Costa was born in Rome, Italy. She and her sister, Anna Francesca, began their careers as singers and perhaps courtesans in Rome, where they received the patronage of families such as the Aldobrandini. In 1628, Costa moved to Florence, where she began her literary career. At the ducal court, she obtained the protection of Grand Duke Ferdinando II de' Medici of Tuscany, Vittoria della Rovere, and other members of the Medici family. She may have also married the court buffoon Bernardino Ricci, known as "Tedeschino" (as well as the "Cavalier of Pleasure"), to whom she dedicated a 1641 comedy entitled The Buffoons. During this period, Costa also published several volumes of poetry, a drama, and a collection of love letters. Also printed under her name was a historical account of Ferdinando's 1627 voyage to Germany, but because Costa acknowledged that she received her information from a member of the ducal court, her detractors accused her of not having composed the work herself.
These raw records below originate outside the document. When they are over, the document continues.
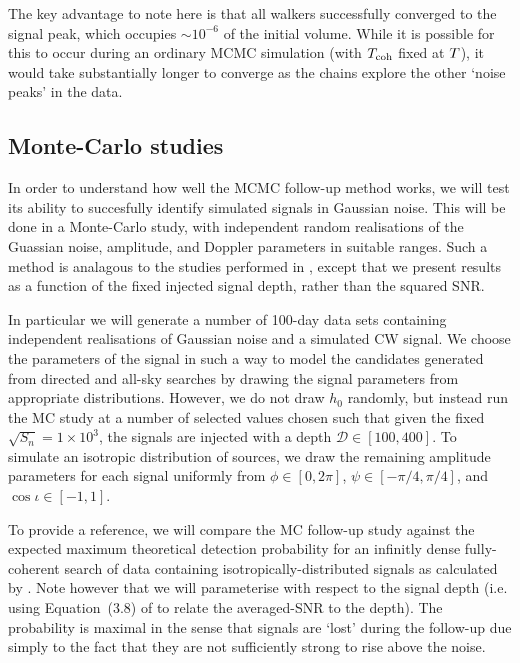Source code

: \documentclass[aps, prd, twocolumn, superscriptaddress, floatfix, showpacs, nofootinbib, longbibliography]{revtex4-1}
\begin{document}
The key advantage to note here is that all walkers successfully converged to the
signal peak, which occupies $\sim 10^{-6}$ of the initial volume. While it is
possible for this to occur during an ordinary MCMC simulation (with $T_{\rm coh}$
fixed at $T$), it would take substantially longer to converge as the
chains explore the other `noise peaks' in the data.

\subsection{Monte-Carlo studies}
\label{sec_MCS_zoom}

In order to understand how well the MCMC follow-up method works, we will test
its ability to succesfully identify simulated signals in Gaussian noise. This will be
done in a Monte-Carlo study, with independent random realisations of the
Guassian noise, amplitude, and Doppler parameters in suitable ranges. Such a
method is analagous to the studies performed in \citet{shaltev2013}, except
that we present results as a function of the fixed injected signal depth,
rather than the squared SNR.

In particular we will generate a number of 100-day data sets containing
independent realisations of Gaussian noise and a simulated CW signal. We choose
the parameters of the signal in such a way to model the candidates generated
from directed and all-sky searches by drawing the signal parameters from
appropriate distributions. However, we do not draw $h_0$ randomly, but instead
run the MC study at a number of selected values chosen such that given the
fixed $\sqrt{S_n}=1\times10^{3}$, the signals are injected with a depth
$\mathcal{D} \in [100, 400]$.  To simulate an isotropic distribution of
sources, we draw the remaining amplitude parameters for each signal uniformly
from $\phi \in [0, 2\pi]$, $\psi \in [-\pi/4, \pi/4]$, and $\cos\iota \in [-1,
1]$.

To provide a reference, we will compare the MC follow-up study against the
expected maximum theoretical detection probability for an infinitly dense
fully-coherent search of data containing isotropically-distributed signals as
calculated by \citet{wette2012}. Note however that we will parameterise with
respect to the signal depth (i.e. using Equation~(3.8) of \citet{wette2012} to
relate the averaged-SNR to the depth). The probability is maximal in the
sense that signals are `lost' during the follow-up due simply to the fact that
they are not sufficiently strong to rise above the noise.
\end{document}
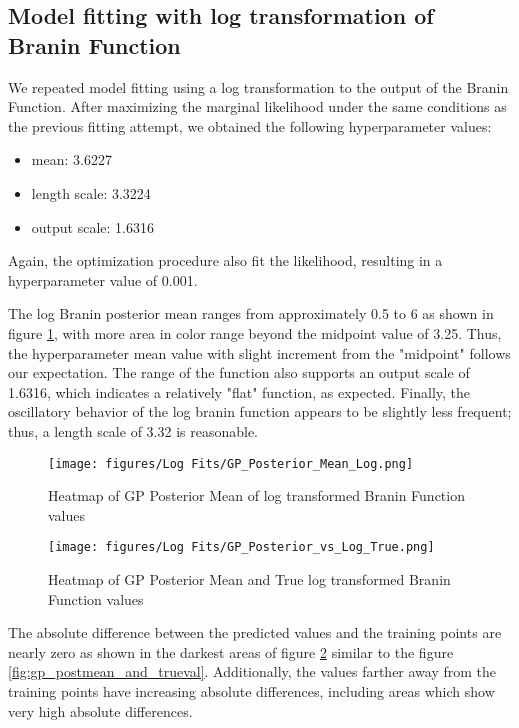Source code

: \documentclass[11pt]{article}
\numberwithin{equation}{section}
\begin{document}
\subsection*{Model fitting with log transformation of Branin Function}
We repeated model fitting using a log transformation to the output of the Branin Function. After maximizing the marginal likelihood under the same conditions as the previous fitting attempt, we obtained the following hyperparameter values:
\begin{itemize}
  \item
    mean: 3.6227
  \item
    length scale: 3.3224
  \item
    output scale: 1.6316
\end{itemize}
Again, the optimization procedure also fit the likelihood, resulting in a hyperparameter value of 0.001.

The log Branin posterior mean ranges from approximately 0.5 to 6 as shown in figure \ref{fig:gp_post_mean_log}, with more area in color range beyond the midpoint value of 3.25. Thus, the hyperparameter mean value with slight increment from the "midpoint" follows our expectation. The range of the function also supports an output scale of 1.6316, which indicates a relatively "flat" function, as expected. Finally, the oscillatory behavior of the log branin function appears to be slightly less frequent; thus, a length scale of 3.32 is reasonable. 

\begin{figure}[H]
  \centering
  \texttt{[image: figures/Log Fits/GP\_Posterior\_Mean\_Log.png]}
  \caption{Heatmap of GP Posterior Mean of log transformed Branin Function values}
  \label{fig:gp_post_mean_log}
\end{figure}

\begin{figure}[H]
  \centering
  \texttt{[image: figures/Log Fits/GP\_Posterior\_vs\_Log\_True.png]}
  \caption{Heatmap of GP Posterior Mean and True log transformed Branin Function values}
  \label{fig:gp_post_mean_true_log}
\end{figure}
The absolute difference between the predicted values and the training points are nearly zero as shown in the darkest areas of figure \ref{fig:gp_post_mean_true_log} similar to the figure \ref{fig:gp_postmean_and_trueval}. Additionally, the values farther away from the training points have increasing absolute differences, including areas which show very high absolute differences.
\end{document}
In 1644, Costa left Florence and returned to Rome under the protection of Cardinal Francesco Barberini, to whom she dedicated a sacred poem about the Roman Saint Cecilia, the patron saint of music. Costa briefly left the city the following year in order to assume a post as a singer at the court of Duchess Christine of Savoy. Costa would later portray the Turin court in a collection of poems dedicated to the duchess and published in 1647, at which time she had been invited to travel from Rome to Paris with the group of musicians of the composer Luigi Rossi, to sing in his opera "L'Orfeo", which was performed to glorify the court of the young Louis XIV. Over the course of that year, under the patronage of Cardinal Mazarin, she published a volume of poetry in honor of the king's mother and regent, Anne of Austria, and the text for an equestrian ballet dedicated to the cardinal, as well as the volume for Christine of Savoy.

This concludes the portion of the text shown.